When I had a chance to work for him in Boston on the renovation of Fenway, we sought to increase the footprint, the amenities, and the space that Fenway Park needs in order to stay alive another century? Kudos to the ownership—John Henry, Tom Warner, and Larry Lucchino—for making that happen.

It's not surprising to me that when Larry found himself in a position with a minor league to create something new and different, he went back to the playbook that has made so many of his other projects successful and looked for an urban community to be a part of.

Since we're talking so much about architecture, I wonder if you could comment on DAIQ, their work on Worcester and other parks, and their contributions.

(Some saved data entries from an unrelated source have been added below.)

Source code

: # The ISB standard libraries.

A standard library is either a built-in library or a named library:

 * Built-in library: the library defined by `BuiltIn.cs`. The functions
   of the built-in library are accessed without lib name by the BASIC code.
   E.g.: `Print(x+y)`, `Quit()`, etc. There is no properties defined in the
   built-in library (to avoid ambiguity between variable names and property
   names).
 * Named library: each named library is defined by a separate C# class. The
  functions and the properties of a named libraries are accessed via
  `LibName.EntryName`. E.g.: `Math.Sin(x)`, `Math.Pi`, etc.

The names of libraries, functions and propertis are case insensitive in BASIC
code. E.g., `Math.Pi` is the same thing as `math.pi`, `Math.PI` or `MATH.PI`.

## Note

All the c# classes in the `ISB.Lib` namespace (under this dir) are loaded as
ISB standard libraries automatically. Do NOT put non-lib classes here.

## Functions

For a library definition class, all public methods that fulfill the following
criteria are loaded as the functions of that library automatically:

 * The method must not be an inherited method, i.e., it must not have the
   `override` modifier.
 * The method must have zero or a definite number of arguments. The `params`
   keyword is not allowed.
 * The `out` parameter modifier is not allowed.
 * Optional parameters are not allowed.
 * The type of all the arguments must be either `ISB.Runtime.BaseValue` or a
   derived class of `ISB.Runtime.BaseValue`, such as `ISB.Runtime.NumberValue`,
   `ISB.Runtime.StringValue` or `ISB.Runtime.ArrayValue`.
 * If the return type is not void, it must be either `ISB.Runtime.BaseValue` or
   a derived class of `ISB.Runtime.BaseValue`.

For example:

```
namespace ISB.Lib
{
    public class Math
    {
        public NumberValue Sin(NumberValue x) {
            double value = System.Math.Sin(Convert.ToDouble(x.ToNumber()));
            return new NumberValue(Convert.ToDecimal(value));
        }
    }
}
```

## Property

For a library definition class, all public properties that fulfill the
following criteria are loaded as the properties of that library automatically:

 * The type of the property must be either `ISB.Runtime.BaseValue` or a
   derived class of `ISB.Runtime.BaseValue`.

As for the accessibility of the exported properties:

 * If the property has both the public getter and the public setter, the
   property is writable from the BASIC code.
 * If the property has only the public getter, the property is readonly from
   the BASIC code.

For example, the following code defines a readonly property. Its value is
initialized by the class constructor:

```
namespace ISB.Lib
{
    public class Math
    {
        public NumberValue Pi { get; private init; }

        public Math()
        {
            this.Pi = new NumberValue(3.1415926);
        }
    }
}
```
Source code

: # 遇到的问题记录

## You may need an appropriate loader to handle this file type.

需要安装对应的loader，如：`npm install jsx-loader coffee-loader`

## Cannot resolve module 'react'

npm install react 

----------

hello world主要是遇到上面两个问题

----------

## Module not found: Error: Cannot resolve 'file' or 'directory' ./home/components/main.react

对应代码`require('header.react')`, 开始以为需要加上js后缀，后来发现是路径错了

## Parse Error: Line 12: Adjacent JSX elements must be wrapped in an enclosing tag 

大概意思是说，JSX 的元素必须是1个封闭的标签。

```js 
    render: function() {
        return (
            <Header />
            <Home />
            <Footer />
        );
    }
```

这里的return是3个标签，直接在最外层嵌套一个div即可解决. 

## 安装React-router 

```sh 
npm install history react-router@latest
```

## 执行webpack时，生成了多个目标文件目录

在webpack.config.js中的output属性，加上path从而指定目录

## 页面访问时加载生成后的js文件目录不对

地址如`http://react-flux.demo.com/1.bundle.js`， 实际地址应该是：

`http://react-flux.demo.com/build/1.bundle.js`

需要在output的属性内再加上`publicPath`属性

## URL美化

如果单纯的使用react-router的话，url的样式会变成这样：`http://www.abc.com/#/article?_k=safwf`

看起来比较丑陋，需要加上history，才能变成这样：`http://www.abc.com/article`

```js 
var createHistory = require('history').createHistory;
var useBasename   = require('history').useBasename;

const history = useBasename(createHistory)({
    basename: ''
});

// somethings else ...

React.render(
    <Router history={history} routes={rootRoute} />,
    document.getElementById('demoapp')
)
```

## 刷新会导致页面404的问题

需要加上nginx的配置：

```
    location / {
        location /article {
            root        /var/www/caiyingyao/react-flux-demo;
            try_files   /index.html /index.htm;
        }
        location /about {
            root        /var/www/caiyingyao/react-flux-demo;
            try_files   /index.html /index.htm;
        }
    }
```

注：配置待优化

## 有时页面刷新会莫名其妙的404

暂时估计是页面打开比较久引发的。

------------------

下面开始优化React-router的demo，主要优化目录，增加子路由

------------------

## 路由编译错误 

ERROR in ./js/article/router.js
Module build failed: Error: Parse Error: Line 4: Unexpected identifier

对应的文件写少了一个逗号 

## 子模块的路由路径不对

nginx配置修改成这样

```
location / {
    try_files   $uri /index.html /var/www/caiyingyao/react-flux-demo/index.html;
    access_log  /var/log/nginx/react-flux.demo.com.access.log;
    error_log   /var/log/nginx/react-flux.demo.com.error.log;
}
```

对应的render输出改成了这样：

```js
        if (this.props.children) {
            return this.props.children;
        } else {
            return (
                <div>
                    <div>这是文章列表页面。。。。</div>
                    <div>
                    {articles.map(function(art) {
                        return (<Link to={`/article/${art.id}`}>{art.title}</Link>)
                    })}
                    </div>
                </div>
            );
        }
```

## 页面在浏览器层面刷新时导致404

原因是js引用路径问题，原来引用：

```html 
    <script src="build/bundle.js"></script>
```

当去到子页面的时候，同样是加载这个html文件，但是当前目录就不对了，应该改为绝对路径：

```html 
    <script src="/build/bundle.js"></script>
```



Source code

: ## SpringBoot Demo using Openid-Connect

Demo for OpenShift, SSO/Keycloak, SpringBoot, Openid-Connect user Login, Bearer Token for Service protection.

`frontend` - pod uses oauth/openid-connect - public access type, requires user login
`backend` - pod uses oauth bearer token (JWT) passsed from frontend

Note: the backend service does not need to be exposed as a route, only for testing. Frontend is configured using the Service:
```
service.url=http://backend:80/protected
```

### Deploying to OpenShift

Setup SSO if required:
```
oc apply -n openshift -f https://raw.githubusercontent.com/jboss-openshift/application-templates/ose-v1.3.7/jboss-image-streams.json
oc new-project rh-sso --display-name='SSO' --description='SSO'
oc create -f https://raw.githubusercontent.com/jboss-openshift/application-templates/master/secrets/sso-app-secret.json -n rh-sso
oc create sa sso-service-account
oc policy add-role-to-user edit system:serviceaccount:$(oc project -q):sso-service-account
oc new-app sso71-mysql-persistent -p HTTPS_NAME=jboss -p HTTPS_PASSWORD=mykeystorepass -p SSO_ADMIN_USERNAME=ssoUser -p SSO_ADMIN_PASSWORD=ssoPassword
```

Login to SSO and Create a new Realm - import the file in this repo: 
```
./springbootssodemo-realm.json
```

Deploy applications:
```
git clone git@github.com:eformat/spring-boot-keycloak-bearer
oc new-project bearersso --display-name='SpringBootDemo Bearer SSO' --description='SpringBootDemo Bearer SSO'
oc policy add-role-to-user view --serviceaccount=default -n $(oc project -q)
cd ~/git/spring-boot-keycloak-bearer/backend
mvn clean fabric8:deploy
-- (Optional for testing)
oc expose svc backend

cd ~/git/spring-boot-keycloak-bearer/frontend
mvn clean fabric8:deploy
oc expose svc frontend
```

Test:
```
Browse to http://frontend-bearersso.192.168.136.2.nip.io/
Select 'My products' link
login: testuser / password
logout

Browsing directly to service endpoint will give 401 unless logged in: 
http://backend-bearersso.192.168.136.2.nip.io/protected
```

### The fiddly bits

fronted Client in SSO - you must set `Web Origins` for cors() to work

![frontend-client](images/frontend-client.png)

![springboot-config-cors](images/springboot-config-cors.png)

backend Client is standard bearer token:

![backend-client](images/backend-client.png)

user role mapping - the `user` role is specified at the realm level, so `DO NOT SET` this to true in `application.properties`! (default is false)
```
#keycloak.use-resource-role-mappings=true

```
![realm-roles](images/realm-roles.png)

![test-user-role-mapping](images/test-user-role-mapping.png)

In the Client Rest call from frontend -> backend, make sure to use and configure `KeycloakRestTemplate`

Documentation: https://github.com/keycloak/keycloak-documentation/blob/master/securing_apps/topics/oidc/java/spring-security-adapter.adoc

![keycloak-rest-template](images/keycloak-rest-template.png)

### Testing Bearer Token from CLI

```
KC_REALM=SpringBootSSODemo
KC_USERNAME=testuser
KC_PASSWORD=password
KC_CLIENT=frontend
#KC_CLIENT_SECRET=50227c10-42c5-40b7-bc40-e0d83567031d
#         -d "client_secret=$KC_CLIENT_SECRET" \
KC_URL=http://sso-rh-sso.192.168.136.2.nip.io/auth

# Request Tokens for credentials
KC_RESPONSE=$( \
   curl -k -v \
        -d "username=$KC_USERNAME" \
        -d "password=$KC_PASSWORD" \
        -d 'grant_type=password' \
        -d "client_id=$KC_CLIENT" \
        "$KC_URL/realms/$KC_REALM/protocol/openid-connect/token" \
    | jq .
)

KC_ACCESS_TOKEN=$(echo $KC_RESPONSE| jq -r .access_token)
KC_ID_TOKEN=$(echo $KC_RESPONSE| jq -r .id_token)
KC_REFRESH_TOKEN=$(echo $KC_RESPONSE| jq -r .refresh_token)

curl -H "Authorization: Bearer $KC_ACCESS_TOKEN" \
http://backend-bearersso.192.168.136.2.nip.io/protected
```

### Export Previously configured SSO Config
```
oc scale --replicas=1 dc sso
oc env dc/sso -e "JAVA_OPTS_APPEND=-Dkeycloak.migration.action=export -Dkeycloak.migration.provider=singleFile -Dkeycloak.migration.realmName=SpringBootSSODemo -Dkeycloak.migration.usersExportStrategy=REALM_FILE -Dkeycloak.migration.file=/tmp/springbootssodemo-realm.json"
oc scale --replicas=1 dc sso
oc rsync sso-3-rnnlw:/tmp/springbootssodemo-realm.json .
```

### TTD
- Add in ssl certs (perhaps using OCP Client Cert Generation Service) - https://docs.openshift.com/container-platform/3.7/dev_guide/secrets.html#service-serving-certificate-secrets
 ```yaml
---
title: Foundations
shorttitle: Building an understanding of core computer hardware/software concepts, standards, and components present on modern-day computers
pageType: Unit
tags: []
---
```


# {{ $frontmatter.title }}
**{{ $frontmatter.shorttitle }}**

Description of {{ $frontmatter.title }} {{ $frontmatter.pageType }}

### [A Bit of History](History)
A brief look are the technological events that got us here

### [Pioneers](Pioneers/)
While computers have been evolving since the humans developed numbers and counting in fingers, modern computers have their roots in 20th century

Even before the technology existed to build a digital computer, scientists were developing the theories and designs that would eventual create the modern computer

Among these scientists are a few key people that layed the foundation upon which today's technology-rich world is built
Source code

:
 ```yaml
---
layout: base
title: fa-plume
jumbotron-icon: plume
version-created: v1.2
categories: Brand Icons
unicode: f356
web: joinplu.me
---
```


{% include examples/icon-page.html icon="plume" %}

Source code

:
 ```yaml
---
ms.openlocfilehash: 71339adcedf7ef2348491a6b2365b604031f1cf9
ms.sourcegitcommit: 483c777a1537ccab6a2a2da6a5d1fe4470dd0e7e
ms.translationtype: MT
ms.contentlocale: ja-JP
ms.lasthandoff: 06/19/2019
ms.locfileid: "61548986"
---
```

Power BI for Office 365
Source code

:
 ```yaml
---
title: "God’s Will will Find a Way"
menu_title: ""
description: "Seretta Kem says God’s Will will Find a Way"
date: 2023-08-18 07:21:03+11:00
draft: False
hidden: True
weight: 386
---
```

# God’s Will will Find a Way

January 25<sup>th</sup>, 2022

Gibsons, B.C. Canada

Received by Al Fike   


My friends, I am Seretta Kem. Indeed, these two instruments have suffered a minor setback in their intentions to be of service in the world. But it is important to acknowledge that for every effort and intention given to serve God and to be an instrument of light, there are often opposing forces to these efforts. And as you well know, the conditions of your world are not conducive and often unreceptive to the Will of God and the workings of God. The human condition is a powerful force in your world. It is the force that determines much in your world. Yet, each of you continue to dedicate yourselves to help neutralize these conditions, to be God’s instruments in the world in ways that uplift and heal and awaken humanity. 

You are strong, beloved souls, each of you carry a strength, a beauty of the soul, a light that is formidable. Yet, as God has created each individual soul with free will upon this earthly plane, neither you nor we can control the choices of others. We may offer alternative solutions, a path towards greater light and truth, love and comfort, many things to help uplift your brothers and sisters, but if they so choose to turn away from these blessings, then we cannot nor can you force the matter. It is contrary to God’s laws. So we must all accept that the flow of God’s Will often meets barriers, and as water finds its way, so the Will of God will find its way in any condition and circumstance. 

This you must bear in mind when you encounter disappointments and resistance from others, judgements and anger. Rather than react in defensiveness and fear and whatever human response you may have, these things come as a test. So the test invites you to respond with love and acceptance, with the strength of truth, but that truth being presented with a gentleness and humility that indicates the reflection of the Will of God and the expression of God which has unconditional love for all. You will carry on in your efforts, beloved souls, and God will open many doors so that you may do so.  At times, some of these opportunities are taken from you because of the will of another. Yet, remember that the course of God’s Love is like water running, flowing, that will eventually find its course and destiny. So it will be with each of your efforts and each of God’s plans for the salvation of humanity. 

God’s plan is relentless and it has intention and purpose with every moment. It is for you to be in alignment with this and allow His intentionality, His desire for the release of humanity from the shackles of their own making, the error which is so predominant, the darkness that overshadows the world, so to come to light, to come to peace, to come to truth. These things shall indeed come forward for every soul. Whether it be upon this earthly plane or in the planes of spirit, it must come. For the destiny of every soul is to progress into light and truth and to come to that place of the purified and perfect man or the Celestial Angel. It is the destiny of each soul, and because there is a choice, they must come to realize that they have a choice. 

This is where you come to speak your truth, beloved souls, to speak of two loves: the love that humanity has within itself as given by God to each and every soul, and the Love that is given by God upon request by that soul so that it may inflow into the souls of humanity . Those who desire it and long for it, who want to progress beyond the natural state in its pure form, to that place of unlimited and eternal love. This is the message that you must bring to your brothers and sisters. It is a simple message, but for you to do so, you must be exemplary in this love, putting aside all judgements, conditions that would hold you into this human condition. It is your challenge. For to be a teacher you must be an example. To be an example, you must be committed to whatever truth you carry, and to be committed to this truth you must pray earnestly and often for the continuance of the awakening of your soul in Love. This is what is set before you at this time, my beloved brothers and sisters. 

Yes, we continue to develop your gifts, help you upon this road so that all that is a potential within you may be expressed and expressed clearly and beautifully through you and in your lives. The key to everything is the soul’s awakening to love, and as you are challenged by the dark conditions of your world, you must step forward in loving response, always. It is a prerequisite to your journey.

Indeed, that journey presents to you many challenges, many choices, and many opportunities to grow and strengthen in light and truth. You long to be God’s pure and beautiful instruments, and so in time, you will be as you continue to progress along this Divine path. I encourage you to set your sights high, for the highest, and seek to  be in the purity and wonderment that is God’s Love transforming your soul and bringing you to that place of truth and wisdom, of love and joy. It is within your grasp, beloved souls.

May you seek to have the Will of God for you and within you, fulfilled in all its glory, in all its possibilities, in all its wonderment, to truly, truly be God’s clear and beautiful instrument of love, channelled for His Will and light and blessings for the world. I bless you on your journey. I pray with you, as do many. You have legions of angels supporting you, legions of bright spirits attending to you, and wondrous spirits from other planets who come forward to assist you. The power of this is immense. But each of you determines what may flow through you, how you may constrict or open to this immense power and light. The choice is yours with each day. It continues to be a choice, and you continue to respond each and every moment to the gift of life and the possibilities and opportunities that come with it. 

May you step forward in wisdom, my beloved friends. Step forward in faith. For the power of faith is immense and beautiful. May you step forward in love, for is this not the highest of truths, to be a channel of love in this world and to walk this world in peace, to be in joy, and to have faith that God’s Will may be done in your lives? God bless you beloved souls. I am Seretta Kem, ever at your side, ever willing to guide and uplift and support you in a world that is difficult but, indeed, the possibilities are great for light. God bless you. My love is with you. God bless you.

We think of sports architects as being a wonderful litany of fabulous firms that are based in Kansas City like HOK/Populous, HNTB, and David Manica. They specialize in what they do.  Several of my projects have been authored by DAIQ, which is a Boston-based firm rooted not in sports but in multi-use urban environments.

We forget that in the 1970’s Boston was not the robust, thriving community that we know today; Faneuil Hall was burnt-out old warehouse buildings. The developer, Jim Rouse, Boston’s mayor, Kevin White, and architects, Ben Thompson Associates, found that the rehabilitation of buildings is the rehabilitation of cities. Many of the DAIQ Architects come from this experience and have been a good fit on several of my projects including the renovation at Fenway Park. 

They have also worked with Brenda Levin and her team here in Los Angeles on Dodger Stadium, and what you see is a very light touch—that is one reason I've enjoyed working with them. There's not a signature piece to the park, because there's an attitude about letting the building, the people that are in it, and the stage of baseball be the spotlight. The architecture is there as a stage on which that can occur, but it's not looking to be loud in and of itself. 

Would it be fair to say that despite the pandemic and its impacts, you're still bullish about baseball, urban centers, and the combination of the two?

Absolutely. There's a lot going on in America, and COVID is only one thing. The actions we've seen of people coming together to protest for George Floyd and many others against the racial inequalities have been another spotlight on just how important our cities are as a place to come together and impact change.

I don't think COVID is going to kill our cities or our sports. We're all eager for the kind of diversion and communal quality of sports to allow us to come together and celebrate. We're excited about opening day this year as we are any opening day ever.